This video is the first session in the PyWhy community's 'Causality in Practice' series, where Microsoft's Emre Kiciman introduces the latest attempts and possibilities of integrating large language models (LLMs) with causal inference, centered on the pywhy-llm library. The video concretely demonstrates in tutorial format 'why domain knowledge is the core of causal inference and how difficult it is to acquire,' how LLMs can complement this problem, and the practical protocols/features that pywhy-llm provides. Finally, it encourages community input and participation while discussing the library's incomplete stage and future development directions.


1. Series Overview and Introduction

This session launched as the first installment of a new lecture series called 'Causality in Practice'. Participants aim to deeply cover not just how to use tools, but also the underlying principles of causality and the real-world problems encountered in practice.

"From much community feedback, there were many requests to cover not just the tools we build but also the causal theory behind them. That's why we prepared this series that covers the latest causal research, hands-on workshops, and external expert presentations."

The featured speaker for this first lecture, Emre Kiciman, is a long-time collaborator who has been active in PyWhy and various causality projects, focusing on how large language models and causal inference can be integrated. This online lecture, held via Teams, was followed by a live Q&A session.


2. Where LLMs and Causal Inference Meet -- The Problem Statement

The main theme of the video is the most critical yet most challenging part of causal inference -- 'acquiring domain knowledge'.

"What actually makes causal inference difficult is 'domain knowledge.' In other words, where does the causal graph itself come from? That's the fundamental question."

He presents real-world examples of past incorrect causal interpretations to explain common confounders and the inherent limitations of data.

  • Example 1: The claim that nightlights cause myopia In 1999, a study claiming that 'children who sleep under nightlights develop more myopia' was widely reported, but follow-up research revealed that parental myopia was a confounding variable influencing nightlight use, invalidating the causal relationship.

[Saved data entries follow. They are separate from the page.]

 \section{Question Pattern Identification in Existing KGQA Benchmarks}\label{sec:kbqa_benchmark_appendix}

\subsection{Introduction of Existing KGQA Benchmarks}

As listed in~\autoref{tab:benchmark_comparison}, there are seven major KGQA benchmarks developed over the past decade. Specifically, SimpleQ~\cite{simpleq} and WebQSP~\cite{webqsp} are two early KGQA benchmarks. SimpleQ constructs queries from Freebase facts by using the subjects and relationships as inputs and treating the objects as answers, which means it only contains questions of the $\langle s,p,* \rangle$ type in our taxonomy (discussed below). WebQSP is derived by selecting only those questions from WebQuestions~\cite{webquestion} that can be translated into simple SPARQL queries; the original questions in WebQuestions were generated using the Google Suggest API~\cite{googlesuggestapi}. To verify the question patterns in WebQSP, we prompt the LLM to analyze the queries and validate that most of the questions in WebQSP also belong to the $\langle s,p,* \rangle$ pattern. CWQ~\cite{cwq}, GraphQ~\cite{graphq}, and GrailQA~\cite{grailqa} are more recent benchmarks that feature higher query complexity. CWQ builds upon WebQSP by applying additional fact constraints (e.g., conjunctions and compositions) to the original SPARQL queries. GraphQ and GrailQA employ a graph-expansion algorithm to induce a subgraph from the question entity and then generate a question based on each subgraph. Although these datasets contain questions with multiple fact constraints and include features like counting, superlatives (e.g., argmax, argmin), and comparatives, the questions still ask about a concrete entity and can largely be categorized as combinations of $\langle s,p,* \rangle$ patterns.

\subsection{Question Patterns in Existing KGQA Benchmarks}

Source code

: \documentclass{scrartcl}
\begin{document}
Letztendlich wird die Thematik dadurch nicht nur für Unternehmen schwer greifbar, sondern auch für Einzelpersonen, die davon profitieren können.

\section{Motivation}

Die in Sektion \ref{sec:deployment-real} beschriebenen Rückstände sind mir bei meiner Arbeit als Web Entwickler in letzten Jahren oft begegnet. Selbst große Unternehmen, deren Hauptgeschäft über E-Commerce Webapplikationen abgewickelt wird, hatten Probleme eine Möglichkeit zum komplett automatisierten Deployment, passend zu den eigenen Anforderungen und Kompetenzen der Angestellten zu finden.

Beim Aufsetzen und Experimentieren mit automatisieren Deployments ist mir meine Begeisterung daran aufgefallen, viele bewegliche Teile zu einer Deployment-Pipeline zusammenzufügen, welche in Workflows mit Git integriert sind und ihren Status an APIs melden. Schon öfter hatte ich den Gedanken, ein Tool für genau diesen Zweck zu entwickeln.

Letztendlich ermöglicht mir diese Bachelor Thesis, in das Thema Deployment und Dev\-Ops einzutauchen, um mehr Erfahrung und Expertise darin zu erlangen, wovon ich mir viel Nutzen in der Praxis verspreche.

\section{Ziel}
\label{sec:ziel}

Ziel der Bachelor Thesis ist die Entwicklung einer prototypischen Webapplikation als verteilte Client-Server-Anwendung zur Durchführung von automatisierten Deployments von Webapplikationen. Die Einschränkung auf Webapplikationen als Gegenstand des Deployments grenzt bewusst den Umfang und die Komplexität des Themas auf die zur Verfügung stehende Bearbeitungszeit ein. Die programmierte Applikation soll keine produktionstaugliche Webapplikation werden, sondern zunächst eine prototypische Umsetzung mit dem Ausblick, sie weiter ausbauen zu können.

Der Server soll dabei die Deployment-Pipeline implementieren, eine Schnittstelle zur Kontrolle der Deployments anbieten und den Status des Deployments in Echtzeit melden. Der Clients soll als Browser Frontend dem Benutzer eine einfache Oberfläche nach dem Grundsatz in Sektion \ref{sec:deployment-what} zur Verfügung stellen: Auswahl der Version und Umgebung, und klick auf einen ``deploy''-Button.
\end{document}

"The conclusion that a small light causes children's myopia was actually the result of overlooking a hidden variable -- family history."

  • Example 2: The claim that Vitamins C and E reduce heart disease The result of overlooking multiple confounders such as socioeconomic status, the effect disappeared in randomized controlled trials (RCTs).

"Many health claims failed to replicate in actual RCTs or even showed opposite results. This was because confounders were left out."

  • Example 3: The failure of early COVID-19 CT scan AI AI was actually only responding to whether patients were lying down or sitting up, or distinguishing child patients, etc. He describes cases where incorrect data structures and hidden rules rendered AI useless in the field.

All these cases show that when 'domain knowledge' is not properly reflected in causal inference, causality can be misjudged from observational data. Emre sees this as precisely where LLMs can help.

"LLMs have the great strength of being able to naturally leverage associations and background knowledge that we would struggle to find and verify one by one, based on the vast text and expert knowledge available on the internet."


3. pywhy-llm: Assisting Causal Analysis with LLM-Embedded Protocols

Now the pywhy-llm library is introduced -- what it is and how it uses LLMs as 'assistants' at each stage of causal inference.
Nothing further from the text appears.